Start of Input data
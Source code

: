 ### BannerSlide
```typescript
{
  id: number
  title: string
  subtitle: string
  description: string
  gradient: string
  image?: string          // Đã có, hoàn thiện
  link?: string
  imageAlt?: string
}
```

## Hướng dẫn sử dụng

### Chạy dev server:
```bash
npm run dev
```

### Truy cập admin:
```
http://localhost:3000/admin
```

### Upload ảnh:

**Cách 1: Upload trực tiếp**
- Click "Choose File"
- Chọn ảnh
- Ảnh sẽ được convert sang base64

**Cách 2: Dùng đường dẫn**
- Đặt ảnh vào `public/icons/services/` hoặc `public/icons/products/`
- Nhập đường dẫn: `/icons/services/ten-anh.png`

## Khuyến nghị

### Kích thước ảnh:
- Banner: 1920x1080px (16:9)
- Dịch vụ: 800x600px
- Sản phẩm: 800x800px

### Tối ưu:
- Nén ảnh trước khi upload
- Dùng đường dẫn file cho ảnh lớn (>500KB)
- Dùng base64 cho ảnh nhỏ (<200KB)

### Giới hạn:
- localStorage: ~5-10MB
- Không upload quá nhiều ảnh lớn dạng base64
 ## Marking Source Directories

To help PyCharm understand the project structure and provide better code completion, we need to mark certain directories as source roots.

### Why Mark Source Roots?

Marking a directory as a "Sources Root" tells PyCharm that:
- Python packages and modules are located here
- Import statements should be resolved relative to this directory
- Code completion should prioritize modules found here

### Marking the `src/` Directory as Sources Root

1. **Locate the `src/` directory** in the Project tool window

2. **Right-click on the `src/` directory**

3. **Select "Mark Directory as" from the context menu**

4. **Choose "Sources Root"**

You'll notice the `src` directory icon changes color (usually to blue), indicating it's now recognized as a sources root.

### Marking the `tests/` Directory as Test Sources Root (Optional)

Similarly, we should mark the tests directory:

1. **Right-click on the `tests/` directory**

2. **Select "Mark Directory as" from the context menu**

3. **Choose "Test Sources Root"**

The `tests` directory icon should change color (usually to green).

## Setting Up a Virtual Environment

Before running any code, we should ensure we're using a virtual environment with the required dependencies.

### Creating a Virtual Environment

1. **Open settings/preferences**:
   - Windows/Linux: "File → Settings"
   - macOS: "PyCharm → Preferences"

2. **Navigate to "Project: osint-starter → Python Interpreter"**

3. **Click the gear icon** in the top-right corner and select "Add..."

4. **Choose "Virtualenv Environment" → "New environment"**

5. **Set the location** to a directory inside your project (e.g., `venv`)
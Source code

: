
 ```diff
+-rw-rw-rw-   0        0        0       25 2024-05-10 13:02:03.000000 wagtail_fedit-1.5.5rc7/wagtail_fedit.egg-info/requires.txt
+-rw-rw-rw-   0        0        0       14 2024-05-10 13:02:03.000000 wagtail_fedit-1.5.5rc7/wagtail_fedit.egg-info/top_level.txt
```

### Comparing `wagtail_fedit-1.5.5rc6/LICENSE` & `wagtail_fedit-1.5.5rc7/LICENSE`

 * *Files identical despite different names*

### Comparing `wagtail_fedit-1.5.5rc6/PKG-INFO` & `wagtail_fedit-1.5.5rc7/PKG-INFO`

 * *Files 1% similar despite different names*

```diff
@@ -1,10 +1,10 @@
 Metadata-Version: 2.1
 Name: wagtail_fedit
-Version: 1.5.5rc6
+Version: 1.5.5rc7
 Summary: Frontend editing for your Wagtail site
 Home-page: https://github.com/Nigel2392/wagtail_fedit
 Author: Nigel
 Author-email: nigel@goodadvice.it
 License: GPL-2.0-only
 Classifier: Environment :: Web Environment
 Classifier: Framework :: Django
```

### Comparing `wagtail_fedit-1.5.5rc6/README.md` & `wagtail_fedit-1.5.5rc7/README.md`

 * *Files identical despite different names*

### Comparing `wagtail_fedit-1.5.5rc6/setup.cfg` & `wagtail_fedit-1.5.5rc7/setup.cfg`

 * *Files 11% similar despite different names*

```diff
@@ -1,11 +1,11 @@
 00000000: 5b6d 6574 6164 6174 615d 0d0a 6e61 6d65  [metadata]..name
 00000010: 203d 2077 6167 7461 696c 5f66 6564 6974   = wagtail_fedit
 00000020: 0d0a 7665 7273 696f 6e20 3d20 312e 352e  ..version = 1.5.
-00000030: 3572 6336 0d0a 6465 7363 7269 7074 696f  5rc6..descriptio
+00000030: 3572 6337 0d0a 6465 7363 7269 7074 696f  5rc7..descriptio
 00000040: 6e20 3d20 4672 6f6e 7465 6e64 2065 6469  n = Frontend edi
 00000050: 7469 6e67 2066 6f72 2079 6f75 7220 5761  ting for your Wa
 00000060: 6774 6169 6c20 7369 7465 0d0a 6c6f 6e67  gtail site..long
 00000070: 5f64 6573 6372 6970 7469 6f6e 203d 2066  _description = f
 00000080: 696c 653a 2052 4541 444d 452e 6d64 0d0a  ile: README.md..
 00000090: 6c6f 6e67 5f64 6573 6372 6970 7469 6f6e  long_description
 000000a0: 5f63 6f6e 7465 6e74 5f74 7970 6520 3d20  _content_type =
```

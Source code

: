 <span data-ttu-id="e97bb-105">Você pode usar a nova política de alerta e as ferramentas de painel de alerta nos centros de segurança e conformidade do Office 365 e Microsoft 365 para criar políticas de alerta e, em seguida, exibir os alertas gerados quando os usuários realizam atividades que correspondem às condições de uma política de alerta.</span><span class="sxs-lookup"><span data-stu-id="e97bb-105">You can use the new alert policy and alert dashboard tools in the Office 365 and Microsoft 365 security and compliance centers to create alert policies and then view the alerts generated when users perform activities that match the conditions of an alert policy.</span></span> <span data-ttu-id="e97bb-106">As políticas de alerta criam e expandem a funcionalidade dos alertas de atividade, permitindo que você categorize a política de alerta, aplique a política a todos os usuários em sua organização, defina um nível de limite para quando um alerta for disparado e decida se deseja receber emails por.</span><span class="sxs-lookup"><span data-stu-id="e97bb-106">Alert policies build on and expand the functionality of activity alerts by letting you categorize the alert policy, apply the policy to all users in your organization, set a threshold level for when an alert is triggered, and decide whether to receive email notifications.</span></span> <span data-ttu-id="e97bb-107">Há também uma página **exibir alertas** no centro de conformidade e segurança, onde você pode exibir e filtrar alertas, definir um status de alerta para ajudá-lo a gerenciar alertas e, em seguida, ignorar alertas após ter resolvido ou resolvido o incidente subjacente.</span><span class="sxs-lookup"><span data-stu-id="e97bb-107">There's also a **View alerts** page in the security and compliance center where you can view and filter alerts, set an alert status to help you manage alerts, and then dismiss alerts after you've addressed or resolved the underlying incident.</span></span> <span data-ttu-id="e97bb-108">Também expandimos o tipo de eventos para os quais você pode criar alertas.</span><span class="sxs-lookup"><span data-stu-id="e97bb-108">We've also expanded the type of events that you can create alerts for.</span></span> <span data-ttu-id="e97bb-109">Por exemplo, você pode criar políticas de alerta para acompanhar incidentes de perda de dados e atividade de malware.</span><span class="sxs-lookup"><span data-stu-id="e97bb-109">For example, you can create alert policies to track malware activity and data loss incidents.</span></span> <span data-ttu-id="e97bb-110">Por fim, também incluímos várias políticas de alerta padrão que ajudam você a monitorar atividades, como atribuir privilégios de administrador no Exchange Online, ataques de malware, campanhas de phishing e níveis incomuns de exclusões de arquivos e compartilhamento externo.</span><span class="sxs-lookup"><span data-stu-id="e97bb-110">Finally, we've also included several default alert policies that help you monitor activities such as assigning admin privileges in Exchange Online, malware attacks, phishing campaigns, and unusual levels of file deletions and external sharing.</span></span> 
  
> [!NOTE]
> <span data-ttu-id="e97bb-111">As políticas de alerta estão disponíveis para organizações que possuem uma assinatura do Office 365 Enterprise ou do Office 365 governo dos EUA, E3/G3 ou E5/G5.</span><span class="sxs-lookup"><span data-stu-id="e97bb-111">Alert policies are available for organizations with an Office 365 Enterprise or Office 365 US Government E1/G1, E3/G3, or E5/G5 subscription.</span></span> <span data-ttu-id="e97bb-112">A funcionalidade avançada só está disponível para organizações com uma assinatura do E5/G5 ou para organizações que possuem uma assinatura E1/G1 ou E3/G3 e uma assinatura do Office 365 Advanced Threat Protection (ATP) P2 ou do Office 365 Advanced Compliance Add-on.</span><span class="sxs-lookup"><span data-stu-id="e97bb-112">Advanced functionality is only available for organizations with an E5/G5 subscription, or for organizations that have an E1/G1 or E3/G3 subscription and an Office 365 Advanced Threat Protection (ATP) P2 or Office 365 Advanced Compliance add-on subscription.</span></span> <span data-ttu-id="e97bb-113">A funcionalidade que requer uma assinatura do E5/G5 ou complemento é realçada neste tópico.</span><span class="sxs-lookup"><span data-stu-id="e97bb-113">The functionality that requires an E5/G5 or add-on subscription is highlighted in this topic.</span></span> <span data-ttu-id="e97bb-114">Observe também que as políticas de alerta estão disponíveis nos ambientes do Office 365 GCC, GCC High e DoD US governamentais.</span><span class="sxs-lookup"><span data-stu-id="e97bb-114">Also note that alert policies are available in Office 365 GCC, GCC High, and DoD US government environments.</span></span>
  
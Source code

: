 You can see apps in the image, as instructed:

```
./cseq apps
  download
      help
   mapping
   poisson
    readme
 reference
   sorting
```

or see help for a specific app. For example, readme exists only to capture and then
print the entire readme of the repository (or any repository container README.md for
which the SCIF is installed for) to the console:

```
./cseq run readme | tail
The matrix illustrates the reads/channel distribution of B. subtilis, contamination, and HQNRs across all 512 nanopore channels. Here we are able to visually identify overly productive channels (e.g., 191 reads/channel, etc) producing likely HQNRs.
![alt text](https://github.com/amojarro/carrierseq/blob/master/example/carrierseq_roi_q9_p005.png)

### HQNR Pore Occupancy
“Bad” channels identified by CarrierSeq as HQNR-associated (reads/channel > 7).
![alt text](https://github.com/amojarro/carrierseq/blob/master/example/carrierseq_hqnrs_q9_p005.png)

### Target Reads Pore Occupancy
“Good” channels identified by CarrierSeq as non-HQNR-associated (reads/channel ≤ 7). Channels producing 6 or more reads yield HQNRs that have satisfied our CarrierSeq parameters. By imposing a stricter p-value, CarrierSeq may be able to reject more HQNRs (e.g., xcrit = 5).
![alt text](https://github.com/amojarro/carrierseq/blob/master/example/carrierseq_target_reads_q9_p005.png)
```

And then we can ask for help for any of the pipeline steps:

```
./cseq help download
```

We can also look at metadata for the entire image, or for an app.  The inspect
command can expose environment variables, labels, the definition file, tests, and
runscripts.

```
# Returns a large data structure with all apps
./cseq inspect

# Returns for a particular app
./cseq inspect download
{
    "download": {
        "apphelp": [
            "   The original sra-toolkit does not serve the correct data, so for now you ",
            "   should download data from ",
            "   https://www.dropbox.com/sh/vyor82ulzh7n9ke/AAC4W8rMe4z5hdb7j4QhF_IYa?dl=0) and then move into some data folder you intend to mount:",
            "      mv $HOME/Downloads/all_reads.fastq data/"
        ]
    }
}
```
End of Input data
### Task goal
Give back the opening line of the records above and every line after it, up to and including the one with "Marking a directory", unchanged.

### Final answer
Source code

: ### BannerSlide
```typescript
{
  id: number
  title: string
  subtitle: string
  description: string
  gradient: string
  image?: string          // Đã có, hoàn thiện
  link?: string
  imageAlt?: string
}
```

## Hướng dẫn sử dụng

### Chạy dev server:
```bash
npm run dev
```

### Truy cập admin:
```
http://localhost:3000/admin
```

### Upload ảnh:

**Cách 1: Upload trực tiếp**
- Click "Choose File"
- Chọn ảnh
- Ảnh sẽ được convert sang base64

**Cách 2: Dùng đường dẫn**
- Đặt ảnh vào `public/icons/services/` hoặc `public/icons/products/`
- Nhập đường dẫn: `/icons/services/ten-anh.png`

## Khuyến nghị

### Kích thước ảnh:
- Banner: 1920x1080px (16:9)
- Dịch vụ: 800x600px
- Sản phẩm: 800x800px

### Tối ưu:
- Nén ảnh trước khi upload
- Dùng đường dẫn file cho ảnh lớn (>500KB)
- Dùng base64 cho ảnh nhỏ (<200KB)

### Giới hạn:
- localStorage: ~5-10MB
- Không upload quá nhiều ảnh lớn dạng base64
 ## Marking Source Directories

To help PyCharm understand the project structure and provide better code completion, we need to mark certain directories as source roots.

### Why Mark Source Roots?

Marking a directory as a "Sources Root" tells PyCharm that:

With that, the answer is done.